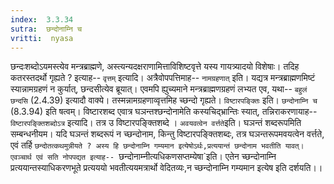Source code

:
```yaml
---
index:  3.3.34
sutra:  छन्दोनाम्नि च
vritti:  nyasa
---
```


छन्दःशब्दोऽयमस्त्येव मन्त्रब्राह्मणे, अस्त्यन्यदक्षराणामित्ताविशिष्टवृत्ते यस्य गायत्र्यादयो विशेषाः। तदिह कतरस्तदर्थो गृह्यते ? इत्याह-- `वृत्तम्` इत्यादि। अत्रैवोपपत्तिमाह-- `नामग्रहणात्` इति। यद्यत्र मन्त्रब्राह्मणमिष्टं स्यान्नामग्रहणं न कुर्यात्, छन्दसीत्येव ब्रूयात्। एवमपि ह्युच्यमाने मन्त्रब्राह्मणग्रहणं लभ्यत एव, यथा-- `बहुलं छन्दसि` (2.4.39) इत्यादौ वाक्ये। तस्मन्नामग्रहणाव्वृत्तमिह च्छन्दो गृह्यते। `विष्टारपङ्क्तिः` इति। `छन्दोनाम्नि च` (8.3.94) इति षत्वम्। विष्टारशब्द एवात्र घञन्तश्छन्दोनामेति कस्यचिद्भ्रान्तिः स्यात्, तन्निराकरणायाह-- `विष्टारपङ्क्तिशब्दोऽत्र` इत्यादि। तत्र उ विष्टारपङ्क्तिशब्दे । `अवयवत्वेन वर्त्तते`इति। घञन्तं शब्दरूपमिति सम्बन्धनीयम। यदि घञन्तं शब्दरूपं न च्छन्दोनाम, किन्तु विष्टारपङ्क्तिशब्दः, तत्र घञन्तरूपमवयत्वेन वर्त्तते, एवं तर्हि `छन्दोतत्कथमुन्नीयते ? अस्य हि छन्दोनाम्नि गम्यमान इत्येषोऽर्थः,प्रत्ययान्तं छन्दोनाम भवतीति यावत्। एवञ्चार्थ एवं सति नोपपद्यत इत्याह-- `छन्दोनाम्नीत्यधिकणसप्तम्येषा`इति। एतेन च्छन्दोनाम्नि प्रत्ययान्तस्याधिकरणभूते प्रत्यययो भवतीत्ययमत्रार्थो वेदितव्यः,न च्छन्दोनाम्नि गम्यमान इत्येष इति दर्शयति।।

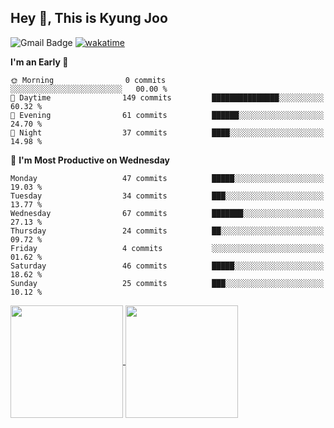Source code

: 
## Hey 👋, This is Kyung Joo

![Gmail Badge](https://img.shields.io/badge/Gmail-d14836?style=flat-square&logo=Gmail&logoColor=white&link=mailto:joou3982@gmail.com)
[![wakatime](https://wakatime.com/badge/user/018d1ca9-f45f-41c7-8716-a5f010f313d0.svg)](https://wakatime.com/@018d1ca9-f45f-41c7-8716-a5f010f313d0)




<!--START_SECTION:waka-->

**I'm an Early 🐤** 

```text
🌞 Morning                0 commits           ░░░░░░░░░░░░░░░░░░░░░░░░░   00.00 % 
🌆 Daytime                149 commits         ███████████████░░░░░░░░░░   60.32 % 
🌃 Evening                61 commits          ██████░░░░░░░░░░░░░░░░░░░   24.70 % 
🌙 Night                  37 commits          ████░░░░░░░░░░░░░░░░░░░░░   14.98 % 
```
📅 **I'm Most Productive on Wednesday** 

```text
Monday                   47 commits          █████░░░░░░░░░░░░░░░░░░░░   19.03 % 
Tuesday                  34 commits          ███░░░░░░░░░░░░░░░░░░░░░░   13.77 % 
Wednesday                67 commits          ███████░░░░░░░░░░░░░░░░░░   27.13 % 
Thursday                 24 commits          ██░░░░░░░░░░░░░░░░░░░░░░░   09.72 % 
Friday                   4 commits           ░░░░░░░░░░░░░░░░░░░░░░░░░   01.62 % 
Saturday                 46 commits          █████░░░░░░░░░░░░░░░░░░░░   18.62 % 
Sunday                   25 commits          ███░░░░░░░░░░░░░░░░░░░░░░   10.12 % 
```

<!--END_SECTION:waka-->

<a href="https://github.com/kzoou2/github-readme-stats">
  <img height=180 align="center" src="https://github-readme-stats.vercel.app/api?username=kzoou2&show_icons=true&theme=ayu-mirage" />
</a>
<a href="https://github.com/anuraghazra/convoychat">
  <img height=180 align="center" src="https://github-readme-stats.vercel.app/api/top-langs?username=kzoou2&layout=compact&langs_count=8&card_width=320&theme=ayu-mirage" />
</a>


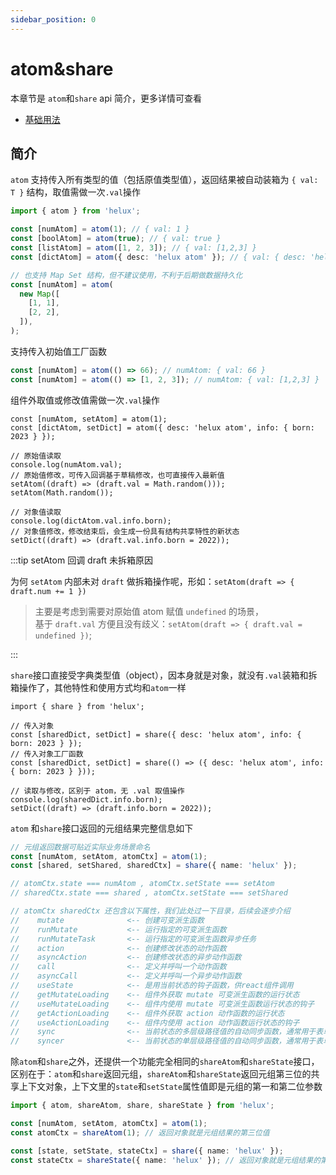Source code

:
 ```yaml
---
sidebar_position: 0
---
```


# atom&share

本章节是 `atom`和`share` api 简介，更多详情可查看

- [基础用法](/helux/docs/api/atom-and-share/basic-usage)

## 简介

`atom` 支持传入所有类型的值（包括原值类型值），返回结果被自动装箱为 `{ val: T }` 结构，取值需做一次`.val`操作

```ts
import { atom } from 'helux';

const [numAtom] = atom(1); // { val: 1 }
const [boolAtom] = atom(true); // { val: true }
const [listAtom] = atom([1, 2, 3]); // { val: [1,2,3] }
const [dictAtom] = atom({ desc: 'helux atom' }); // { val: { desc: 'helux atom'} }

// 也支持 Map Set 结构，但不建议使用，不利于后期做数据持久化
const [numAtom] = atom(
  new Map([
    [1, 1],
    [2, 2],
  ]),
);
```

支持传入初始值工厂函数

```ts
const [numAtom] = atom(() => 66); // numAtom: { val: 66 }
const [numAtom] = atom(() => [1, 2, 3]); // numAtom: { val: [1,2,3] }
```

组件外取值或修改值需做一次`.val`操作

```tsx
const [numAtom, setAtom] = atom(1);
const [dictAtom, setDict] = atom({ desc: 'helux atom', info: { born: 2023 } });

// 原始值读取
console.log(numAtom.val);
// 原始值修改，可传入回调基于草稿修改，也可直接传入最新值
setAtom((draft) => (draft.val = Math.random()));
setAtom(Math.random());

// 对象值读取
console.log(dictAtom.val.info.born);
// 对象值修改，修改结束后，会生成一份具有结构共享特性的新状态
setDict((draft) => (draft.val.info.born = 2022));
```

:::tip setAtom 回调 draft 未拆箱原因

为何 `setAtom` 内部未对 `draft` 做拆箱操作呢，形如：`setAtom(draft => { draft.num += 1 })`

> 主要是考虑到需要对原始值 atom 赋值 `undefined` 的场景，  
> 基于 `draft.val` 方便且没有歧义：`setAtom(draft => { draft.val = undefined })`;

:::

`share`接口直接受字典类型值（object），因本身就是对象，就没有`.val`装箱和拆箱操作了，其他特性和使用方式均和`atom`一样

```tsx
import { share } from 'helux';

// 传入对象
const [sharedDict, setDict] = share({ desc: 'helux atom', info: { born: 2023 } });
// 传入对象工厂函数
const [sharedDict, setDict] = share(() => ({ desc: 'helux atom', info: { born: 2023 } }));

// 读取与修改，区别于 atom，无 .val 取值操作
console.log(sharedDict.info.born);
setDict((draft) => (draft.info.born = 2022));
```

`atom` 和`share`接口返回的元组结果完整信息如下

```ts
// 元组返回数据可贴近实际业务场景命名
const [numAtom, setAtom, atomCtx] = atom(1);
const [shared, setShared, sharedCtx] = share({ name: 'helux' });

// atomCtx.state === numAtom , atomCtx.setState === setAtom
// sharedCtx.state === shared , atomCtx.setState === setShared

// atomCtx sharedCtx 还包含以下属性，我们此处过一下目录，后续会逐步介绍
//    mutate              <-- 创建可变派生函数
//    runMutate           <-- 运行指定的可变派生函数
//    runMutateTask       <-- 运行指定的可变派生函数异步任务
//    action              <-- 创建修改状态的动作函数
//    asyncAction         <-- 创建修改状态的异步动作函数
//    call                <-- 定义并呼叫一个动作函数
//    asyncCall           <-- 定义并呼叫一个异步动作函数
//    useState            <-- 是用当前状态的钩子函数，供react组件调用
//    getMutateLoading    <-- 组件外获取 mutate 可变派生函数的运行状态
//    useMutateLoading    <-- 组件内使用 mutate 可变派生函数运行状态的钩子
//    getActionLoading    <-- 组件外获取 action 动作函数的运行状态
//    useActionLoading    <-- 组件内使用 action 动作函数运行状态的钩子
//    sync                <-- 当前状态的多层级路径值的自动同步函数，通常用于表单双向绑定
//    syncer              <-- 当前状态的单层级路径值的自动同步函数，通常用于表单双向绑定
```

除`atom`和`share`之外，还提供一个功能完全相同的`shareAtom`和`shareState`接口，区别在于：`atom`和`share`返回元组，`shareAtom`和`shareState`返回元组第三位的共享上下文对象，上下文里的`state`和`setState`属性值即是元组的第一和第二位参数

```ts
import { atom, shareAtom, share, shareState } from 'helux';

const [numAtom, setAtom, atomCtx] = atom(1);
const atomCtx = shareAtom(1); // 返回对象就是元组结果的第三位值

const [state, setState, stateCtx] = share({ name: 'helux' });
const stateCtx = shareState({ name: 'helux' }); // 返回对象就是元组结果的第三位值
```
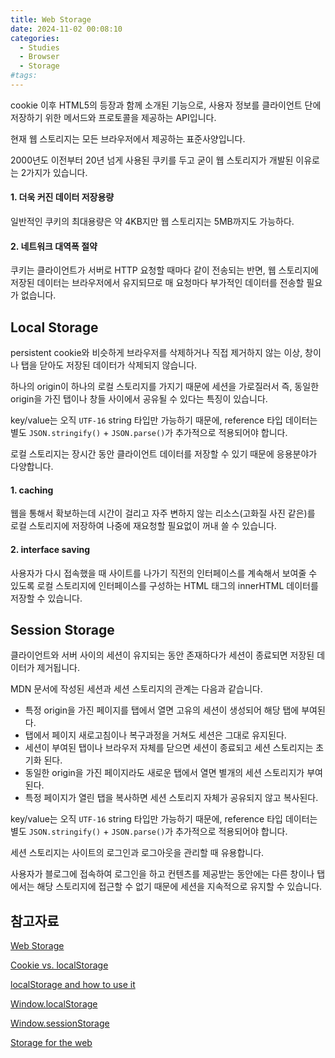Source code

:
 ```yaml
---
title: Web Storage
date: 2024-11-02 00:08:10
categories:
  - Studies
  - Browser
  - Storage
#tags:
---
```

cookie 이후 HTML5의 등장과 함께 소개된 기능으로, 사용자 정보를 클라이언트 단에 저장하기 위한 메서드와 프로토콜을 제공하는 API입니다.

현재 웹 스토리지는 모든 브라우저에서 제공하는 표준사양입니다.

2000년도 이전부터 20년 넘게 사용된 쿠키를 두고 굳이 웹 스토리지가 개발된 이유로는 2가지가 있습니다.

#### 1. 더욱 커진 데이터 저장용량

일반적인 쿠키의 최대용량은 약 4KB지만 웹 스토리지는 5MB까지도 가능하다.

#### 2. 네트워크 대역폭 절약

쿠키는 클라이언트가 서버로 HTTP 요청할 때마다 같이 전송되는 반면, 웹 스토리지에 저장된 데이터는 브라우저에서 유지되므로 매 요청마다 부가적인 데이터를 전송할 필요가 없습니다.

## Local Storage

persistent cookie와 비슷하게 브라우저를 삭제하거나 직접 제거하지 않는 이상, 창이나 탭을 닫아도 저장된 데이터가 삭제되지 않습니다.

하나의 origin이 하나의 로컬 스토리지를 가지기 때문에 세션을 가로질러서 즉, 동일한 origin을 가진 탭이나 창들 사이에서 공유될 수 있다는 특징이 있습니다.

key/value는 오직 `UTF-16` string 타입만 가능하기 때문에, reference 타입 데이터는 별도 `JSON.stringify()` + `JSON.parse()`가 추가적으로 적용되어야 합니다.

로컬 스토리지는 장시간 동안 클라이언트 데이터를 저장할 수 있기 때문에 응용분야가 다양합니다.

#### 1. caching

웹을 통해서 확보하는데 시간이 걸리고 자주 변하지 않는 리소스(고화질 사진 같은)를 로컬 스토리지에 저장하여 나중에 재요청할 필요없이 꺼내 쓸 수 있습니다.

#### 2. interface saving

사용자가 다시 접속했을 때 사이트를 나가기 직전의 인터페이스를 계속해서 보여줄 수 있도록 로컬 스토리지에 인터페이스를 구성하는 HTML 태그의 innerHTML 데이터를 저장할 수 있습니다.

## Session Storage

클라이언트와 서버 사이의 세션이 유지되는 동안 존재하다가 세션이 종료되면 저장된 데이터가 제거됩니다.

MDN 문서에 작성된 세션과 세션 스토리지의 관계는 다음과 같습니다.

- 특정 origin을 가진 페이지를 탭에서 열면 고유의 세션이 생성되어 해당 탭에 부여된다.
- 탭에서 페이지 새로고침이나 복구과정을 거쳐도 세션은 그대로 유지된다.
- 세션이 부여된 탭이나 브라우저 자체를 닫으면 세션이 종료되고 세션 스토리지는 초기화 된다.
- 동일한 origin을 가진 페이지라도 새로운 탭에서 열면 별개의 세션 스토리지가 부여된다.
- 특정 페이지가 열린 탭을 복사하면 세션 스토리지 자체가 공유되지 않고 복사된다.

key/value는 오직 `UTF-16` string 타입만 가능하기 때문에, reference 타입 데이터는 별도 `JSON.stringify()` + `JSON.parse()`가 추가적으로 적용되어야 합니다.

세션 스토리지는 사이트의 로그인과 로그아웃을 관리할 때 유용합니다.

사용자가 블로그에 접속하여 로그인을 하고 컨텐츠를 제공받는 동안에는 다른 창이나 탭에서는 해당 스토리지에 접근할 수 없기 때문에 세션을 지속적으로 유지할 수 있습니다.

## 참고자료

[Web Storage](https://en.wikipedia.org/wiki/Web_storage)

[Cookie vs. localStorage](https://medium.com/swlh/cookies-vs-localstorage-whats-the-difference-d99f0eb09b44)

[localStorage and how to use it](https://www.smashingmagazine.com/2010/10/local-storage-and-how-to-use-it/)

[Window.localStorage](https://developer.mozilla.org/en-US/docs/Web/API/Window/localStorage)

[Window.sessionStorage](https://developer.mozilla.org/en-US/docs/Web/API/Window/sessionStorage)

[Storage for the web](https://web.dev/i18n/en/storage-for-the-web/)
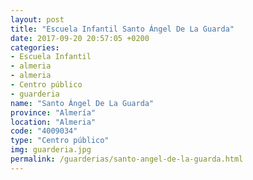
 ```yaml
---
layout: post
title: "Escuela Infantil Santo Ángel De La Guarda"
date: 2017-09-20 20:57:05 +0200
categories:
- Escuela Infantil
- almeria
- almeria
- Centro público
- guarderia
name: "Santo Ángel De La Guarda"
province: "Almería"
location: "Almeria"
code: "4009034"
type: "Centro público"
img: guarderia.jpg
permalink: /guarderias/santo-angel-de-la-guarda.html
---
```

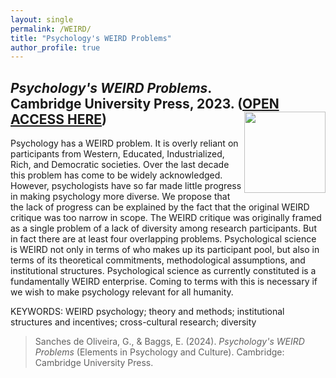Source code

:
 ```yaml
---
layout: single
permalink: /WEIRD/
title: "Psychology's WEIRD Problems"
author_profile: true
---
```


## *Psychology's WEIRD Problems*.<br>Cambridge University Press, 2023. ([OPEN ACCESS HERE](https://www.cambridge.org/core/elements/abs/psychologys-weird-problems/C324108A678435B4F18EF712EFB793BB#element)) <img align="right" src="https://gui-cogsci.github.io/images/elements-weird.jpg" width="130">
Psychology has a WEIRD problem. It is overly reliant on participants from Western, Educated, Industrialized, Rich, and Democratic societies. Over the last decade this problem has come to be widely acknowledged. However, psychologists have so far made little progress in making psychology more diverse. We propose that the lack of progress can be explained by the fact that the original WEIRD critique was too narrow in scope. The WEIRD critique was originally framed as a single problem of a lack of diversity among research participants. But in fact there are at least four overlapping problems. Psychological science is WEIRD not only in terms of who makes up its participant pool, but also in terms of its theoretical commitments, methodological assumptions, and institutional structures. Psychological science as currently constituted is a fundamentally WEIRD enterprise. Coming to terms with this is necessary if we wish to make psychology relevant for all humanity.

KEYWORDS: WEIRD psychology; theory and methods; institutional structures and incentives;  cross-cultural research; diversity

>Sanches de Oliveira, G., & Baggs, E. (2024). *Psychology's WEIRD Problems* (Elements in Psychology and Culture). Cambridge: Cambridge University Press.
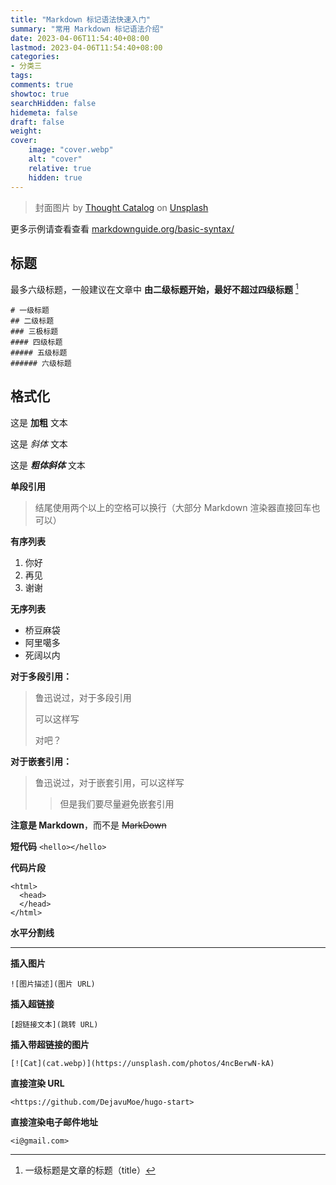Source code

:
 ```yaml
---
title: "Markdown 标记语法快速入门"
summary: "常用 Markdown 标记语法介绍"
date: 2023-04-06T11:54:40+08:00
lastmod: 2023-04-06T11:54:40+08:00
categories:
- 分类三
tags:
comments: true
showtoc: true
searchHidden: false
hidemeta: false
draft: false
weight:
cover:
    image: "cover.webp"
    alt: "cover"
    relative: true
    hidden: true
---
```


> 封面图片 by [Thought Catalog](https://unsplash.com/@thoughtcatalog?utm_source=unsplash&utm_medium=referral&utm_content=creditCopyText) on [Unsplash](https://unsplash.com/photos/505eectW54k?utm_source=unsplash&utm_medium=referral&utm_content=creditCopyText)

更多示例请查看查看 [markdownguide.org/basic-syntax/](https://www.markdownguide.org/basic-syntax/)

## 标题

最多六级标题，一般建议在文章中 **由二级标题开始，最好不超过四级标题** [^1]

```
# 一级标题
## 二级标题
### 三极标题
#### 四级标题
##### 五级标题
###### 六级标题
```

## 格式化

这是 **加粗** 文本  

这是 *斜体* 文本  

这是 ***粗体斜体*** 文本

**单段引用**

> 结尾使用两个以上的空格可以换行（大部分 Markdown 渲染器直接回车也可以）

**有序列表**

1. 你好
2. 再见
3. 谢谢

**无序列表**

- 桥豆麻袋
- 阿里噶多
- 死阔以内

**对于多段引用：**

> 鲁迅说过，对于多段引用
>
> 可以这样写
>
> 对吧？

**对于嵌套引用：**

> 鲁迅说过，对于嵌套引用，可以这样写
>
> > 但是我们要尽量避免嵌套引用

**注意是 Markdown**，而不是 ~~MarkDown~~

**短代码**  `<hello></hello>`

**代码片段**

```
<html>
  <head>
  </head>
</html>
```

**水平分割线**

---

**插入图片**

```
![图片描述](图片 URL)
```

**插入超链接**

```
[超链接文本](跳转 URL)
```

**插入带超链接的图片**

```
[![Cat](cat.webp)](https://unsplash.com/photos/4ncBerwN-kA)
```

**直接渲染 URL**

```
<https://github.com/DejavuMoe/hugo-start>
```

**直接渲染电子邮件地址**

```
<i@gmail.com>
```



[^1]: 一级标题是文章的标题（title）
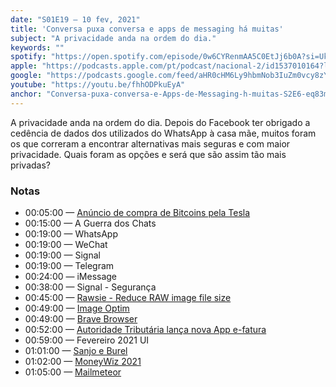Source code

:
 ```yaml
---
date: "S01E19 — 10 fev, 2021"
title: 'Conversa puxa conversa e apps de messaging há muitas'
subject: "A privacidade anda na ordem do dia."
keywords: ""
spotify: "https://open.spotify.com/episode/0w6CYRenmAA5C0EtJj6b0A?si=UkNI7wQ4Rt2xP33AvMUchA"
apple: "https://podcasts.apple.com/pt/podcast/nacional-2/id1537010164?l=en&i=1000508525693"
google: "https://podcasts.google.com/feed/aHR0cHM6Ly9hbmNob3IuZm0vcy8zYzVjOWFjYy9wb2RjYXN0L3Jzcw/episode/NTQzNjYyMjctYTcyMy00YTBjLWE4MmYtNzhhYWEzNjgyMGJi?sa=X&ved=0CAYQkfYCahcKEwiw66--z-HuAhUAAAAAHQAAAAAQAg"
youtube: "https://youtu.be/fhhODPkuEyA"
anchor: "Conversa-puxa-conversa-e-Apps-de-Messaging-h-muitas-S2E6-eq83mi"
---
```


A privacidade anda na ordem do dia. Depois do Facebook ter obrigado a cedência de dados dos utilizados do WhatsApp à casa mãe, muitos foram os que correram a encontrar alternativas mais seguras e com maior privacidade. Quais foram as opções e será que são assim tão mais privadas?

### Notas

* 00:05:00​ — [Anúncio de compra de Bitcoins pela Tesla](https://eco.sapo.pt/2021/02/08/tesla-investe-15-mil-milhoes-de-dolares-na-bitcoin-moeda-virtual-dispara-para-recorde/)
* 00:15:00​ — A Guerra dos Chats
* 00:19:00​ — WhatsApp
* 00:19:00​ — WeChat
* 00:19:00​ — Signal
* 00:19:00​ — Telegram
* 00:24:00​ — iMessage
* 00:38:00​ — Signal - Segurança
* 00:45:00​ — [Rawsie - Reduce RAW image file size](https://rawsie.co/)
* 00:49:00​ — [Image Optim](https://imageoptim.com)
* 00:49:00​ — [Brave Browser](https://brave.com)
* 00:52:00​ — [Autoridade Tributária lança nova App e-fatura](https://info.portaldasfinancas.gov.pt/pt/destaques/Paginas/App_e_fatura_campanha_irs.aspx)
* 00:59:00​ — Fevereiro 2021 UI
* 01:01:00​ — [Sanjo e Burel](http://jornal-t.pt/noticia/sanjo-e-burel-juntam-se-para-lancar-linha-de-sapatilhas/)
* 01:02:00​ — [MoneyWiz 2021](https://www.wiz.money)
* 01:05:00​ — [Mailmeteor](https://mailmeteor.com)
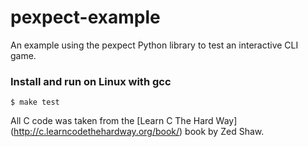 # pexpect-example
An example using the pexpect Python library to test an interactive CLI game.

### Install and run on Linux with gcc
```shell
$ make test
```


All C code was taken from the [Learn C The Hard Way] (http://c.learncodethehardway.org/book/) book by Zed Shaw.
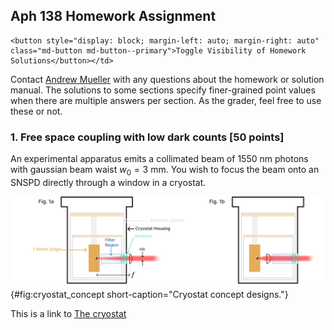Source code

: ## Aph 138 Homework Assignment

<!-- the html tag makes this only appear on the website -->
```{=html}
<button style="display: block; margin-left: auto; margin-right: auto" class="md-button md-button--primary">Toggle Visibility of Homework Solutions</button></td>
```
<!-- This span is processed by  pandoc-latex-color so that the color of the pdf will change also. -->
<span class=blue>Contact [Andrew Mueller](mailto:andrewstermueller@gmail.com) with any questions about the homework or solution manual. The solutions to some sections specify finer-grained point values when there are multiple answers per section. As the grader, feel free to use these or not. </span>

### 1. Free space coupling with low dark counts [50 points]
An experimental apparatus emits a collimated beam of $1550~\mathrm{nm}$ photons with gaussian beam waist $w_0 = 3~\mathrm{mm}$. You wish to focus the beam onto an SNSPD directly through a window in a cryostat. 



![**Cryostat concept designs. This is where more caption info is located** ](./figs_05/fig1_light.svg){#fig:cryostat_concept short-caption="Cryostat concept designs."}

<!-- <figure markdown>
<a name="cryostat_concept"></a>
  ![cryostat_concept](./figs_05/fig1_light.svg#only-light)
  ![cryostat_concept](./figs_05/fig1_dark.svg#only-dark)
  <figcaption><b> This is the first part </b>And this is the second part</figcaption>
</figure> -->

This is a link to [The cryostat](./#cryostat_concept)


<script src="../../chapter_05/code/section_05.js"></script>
+++++
→ **Task instructions**:
The answer must consist of every line from the records above that holds "setDict".

→ **Exercise solution**:
const [dictAtom, setDict] = atom({ desc: 'helux atom', info: { born: 2023 } });
setDict((draft) => (draft.val.info.born = 2022));
const [sharedDict, setDict] = share({ desc: 'helux atom', info: { born: 2023 } });
const [sharedDict, setDict] = share(() => ({ desc: 'helux atom', info: { born: 2023 } }));
setDict((draft) => (draft.info.born = 2022));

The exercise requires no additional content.